Cela étant dit, nous ne pouvons soutenir la délibération qui nous est proposée aujourd’hui, et ce pour plusieurs raisons.

Tout d’abord, la Déclaration de Politique Régionale prévoit clairement une réforme des provinces.  L’objectif est de transférer leurs compétences vers les niveaux de pouvoir les plus pertinents : les communes, la Région wallonne, la Fédération Wallonie-Bruxelles, les intercommunales ou d’autres structures.

Cette orientation est portée par la majorité régionale MR – Les Engagés, à laquelle appartient le Ministre à l’origine de cette démarche.  Dès lors, il est pour le moins interpellant de constater que la position défendue ici va à contre-courant de cette orientation… alors même qu’elle émane d’un ministre de votre propre groupe politique.

Ensuite, il faut rappeler que depuis le courrier du Ministre, plusieurs mois se sont écoulés.
Et, entre-temps, les modalités initialement envisagées ont déjà évolué. L’idée d’une gestion résiduelle par une assemblée de bourgmestres ne semble d’ailleurs plus constituer une piste réaliste aujourd’hui.

L’orientation actuelle s’inscrit davantage dans une logique de clarification et d’efficacité : permettre à chaque niveau de pouvoir d’identifier les compétences qu’il souhaite exercer, en faisant ses propres choix.

La volonté de réforme est donc bien réelle, même si sa mise en œuvre prendra du temps.

Dans ce contexte encore évolutif, il ne nous paraît ni opportun ni pertinent d’adopter, à ce stade, une position figée sur le rôle futur de l’institution provinciale — d’autant plus lorsqu’elle va à l’encontre des orientations régionales en cours.

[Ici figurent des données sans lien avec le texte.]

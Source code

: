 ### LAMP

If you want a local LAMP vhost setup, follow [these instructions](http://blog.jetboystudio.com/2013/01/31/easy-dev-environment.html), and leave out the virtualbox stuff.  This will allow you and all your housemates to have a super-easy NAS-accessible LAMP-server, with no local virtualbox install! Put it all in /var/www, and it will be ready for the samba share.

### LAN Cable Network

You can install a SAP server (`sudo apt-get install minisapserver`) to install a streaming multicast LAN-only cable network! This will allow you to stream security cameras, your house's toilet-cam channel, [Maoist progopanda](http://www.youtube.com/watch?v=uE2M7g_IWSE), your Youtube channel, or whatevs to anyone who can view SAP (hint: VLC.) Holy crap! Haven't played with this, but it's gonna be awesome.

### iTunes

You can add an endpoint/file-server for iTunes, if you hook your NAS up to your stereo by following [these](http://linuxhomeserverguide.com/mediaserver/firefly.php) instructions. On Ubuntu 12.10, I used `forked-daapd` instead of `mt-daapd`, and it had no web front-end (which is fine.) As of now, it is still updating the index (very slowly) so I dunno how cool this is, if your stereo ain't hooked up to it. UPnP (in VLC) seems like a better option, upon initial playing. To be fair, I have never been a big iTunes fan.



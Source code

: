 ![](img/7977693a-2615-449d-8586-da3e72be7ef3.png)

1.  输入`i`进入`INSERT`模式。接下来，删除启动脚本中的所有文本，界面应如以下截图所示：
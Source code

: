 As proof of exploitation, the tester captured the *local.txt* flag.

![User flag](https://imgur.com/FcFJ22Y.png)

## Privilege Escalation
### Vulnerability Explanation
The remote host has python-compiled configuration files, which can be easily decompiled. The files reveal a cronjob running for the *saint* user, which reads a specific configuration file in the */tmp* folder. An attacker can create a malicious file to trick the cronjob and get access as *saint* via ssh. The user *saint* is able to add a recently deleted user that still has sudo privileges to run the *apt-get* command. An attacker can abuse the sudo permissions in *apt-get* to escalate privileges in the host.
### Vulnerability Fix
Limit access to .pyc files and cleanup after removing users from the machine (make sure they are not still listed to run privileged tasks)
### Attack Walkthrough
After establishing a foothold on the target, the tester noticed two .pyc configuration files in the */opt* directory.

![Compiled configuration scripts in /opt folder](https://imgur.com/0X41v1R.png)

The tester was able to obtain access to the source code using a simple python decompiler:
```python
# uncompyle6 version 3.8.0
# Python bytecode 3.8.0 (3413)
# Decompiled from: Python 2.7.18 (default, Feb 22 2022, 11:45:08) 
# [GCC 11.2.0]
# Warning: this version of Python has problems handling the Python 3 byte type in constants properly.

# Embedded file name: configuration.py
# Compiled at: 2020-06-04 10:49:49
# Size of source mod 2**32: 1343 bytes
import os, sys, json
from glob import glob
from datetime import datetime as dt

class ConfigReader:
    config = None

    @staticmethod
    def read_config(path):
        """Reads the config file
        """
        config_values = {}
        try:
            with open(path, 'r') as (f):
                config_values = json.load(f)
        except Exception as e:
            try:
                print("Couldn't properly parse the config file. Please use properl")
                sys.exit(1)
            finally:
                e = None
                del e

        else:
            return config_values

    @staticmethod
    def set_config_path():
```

Une chose, en revanche, est certaine : si cette réforme se concrétise, nous serons particulièrement attentifs à ce qu’elle s’accompagne du transfert des moyens humains et financiers nécessaires. C’est une condition indispensable pour garantir la continuité et la qualité des services, dans l’intérêt des citoyens, des travailleurs concernés et de notre territoire".